With that enabled, ZFS will keep a snapshot for the latest 4 15-minute, 24 hourly, 7 daily, 4 weekly and 12 monthly snapshots.

On Demand EC2 Instance for Backups

Now that we've demonstrated how to setup snapshotting, we need to tackle the problem of replicating those snapshots somewhere so we can have real backups. For that I use one of my favorite little tools: lazyssh. Its humble description betrays little information at its true usefulness. The description is simply: A jump-host SSH server that starts machines on-demand. What it enables is pretty magical. It essentially lets you run arbitrary code when something SSHs through the jump-host.

Let's take the classic ZFS replication example from the docs: host1# zfs send tank/dana@snap1 | ssh host2 zfs recv newtank/dana. This command copies a snapshot from a machine named host1 to another machine named host2 over SSH. Simple and secure backups. But it relies on host2 being available. With lazyssh we can make host2 only exist when needed. host2 would start when the ssh command is invoked and terminated when the ssh command finishes. The command with lazyssh would look something like this (assuming you have a lazyssh target in your .ssh/config as explained in the docs):

host1# zfs send tank/dana@snap1 | ssh -J lazyssh host2 zfs recv newtank/dana

Note the only difference is the -J lazyssh.

So how do we actually setup lazyssh to do this? Here is my configuration:

Note there are a couple of setup steps:

Create the initial sc1 EBS Drive. I did this in the AWS Console, but you could do this in Terraform or the AWS CLI.
Create the ZFS pool on the drive. I launched my lazy archiver without the ZFS filesystem option and ran: zpool create -o ashift=12 -O mountpoint=none POOL_NAME /dev/DRIVE_LOCATION. Then I created the POOL_NAME/backup dataset with zfs create -o acltype=posixacl -o xattr=sa -o mountpoint=legacy POOL_NAME/backup.
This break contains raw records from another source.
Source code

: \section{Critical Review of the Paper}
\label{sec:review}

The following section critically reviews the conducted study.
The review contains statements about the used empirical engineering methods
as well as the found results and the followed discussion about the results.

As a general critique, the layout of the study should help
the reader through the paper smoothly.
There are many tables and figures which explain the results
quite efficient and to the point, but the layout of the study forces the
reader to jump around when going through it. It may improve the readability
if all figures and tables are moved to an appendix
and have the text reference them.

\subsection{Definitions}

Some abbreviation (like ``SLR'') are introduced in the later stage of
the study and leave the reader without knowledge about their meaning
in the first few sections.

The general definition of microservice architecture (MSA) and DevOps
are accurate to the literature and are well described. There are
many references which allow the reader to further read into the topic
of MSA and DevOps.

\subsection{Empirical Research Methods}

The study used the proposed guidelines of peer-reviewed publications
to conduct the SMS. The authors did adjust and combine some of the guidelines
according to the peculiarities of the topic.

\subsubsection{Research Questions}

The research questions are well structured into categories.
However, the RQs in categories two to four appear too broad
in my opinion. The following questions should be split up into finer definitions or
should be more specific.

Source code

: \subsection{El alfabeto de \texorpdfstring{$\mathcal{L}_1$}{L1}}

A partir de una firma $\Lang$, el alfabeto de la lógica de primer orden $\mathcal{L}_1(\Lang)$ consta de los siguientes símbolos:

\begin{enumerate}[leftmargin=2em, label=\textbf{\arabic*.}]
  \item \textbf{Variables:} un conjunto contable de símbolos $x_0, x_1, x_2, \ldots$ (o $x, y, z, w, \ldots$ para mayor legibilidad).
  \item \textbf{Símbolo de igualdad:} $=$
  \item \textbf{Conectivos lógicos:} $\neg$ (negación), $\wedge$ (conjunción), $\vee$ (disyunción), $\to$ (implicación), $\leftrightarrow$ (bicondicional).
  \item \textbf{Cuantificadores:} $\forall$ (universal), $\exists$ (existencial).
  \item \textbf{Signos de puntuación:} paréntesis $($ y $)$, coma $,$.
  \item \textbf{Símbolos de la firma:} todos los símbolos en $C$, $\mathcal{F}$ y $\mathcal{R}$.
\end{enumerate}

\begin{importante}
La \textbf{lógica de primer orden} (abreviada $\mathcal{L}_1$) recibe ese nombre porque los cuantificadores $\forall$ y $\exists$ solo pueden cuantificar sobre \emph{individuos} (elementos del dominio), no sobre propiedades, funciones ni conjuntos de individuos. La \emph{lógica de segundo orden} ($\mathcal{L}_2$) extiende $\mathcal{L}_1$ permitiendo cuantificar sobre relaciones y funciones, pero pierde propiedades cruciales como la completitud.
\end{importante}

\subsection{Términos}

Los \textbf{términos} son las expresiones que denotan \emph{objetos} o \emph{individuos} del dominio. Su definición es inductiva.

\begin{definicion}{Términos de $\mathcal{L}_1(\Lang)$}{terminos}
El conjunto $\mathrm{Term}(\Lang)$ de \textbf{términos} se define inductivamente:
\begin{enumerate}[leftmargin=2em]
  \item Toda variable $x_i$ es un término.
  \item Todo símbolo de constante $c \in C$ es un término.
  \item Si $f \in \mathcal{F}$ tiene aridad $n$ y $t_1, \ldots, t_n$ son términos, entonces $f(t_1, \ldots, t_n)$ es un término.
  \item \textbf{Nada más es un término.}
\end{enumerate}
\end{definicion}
As a quality of life and security improvement I setup homemanager to manage my SSH config and known_hosts file so these are automatically correct and properly setup. I generate the lines for known_hosts when I generate the host keys that go in the user_data field in the lazsyssh-config.hcl above. Here's the relevant section from my homemanager config:

{
  programs.ssh = {
    enable = true;

    # I keep this file tracked in Git alongside my NixOS configs.
    userKnownHostsFile = "/path/to/known_hosts";
    matchBlocks = {
      "archiver" = {
        user = "root";
        hostname = "archiver";
        proxyJump = "lazyssh";
        identityFile = "PATH_TO_AWS_KEYPAIR";
      };

      "lazyssh" = {
        # This assume you are running lazyssh locally, but it can also
        # reference another machine.
        hostname = "localhost";
        port = 7922;
        user = "jump";
        identityFile = "PATH_TO_LAZYSSH_CLIENT_KEY";
        identitiesOnly = true;
        extraOptions = {
          "PreferredAuthentications" = "publickey";
        };
      };
    };
  };
}

Finally, I use the provided NixOS Module for lazyssh to manage starting it and keeping it up. Here's the relevant parts from my flake.nix:

{
  # My fork that supports placements and terminating instances after failing to
  # attach volume.
  inputs.lazyssh.url = "github:marcopolo/lazyssh/attach-volumes";
  inputs.lazyssh.inputs.nixpkgs.follows = "nixpkgs";

    outputs =
    { self
    , nixpkgs
    , lazyssh
    }: {
      nixosConfigurations = {

        nixMachineHostName = nixpkgs.lib.nixosSystem {
          system = "x86_64-linux";
          modules = [
              {
                imports = [lazyssh.nixosModule]
                services.lazyssh.configFile =
                  "/path/to/lazyssh-config.hcl";
                # You'll need to add the correct AWS credentials to `/home/lazyssh/.aws`
                # This could probably be a symlink with home-manager to a
                # managed file somewhere else, but I haven't go down that path
                # yet
                users.users.lazyssh = {
                  isNormalUser = true;
                  createHome = true;
                };
              }
          ];
        };
      };
    }
}

With all that setup, I can ssh into the archiver by simple running ssh archiver. Under the hood, lazyssh starts the EC2 instance and attaches the EBS drive to it. And since ssh archiver works, so does the original example of: zfs send tank/dana@snap1 | ssh archiver zfs recv newtank/dana.

Automatic Replication

The next part of the puzzle is to have backups happen automatically. There are various tools you can use for this. Even a simple cron that runs the send/recv on a schedule. I opted to go for what NixOS supports out of the box, which is https://github.com/alunduil/zfs-replicate. Unfortunately, I ran into a couple issues that led me to make a fork. Namely:

Using /usr/bin/env - ssh fails to use the ssh config file. My fork supports specifying a custom ssh binary to use.
Support for ExecStartPre. This is to "warm up" the archiver instance. I run nixos-rebuild switch which is basically a no-op if there is no changes to apply from the configuration file, or blocks until the changes have been applied. In my case these are usually the changes inside the UserData field.
Support for ExecStopPost. This is to add observability to this process.
I wanted to raise the systemd timeout limit. In case the ExecStartPre takes a while to warm-up the instance.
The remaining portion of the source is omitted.